Sprinkled encouragement

With all the craziness that happened today I am grateful I got to assembly in one piece. Also got to stay for a bit but nail in tire caused issues and sickness took hold.

I am grateful for the regroup of talks but I am hoping for better results next time. Also looking forward to any other full gathering besides meetings and Memorial.

It's true one really is happy when aware of spiritual need. I cannot express what others might be experiencing but for me, just attending an assembly after a year and half is truly amazing.

If there was ever doubt of Jehovah's love I am shown just how deep his words are inside me. And that is a grand feeling.

Ever get something from someone, so unexpected that you cause to wonder why the extension of love and kindness? Only to realize there is no catch just the way they are. That is the gifts from Jehovah. Even more so is the greatest gift, Jesus's sacrifice.

Interesting just how deep that grasps my heart today. As though I breathed for the first real time in a very long time. Jesus's death hit me so hard.

I realize I have a long way to go but I felt energized when the warmth fell throughout my heart, spirit, soul and mind. Indeed a grand adventure Jehovah is letting me be on.

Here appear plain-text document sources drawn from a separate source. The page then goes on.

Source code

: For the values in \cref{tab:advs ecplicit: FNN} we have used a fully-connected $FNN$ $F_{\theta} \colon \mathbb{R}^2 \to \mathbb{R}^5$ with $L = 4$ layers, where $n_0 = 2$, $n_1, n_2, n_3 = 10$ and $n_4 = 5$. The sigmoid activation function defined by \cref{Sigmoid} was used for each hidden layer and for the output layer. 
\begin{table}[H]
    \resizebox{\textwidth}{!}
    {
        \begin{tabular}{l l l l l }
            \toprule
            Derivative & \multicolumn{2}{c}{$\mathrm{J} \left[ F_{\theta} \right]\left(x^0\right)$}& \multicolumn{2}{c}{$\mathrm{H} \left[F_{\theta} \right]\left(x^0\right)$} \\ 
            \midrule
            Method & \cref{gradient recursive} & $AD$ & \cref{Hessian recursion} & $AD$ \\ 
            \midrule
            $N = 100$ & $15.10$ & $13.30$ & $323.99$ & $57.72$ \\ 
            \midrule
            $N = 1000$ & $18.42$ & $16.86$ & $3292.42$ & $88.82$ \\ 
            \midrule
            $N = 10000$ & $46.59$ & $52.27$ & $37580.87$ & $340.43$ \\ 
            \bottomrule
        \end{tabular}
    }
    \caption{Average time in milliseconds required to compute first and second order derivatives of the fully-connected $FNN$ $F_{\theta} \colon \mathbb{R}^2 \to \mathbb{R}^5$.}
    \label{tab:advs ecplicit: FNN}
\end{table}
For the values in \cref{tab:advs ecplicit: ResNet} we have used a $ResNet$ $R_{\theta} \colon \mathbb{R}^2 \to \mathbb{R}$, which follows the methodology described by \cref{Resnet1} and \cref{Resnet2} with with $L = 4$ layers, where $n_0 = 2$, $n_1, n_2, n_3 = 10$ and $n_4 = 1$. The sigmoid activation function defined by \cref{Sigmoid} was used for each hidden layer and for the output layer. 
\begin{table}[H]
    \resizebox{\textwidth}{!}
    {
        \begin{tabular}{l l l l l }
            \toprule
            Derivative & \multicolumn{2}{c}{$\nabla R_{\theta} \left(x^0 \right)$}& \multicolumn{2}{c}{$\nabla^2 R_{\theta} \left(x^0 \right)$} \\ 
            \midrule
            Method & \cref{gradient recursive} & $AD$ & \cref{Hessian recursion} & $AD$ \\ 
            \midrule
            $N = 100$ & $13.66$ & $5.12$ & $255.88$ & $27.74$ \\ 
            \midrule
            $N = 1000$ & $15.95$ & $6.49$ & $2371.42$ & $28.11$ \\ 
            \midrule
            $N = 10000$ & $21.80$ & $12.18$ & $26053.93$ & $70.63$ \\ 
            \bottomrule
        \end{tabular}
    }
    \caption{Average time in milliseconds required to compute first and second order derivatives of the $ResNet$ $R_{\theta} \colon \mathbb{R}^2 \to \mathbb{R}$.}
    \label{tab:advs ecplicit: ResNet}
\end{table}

And as troublesome as Satan was for pulling me away, I still gained so much spiritual food. My encouragement was core, DNA deep. Jehovah gave me today.

Gracious sprinkled with humility, I find a great many places to dig really deep inside of myself. Indeed, small steps but extraordinary means.

Goodness in every sort of way. The adventure begins tighter today. So much hoped for and heard. I am patient.

Jehovah hears and will help guide me every step of the way. And I am happy for that.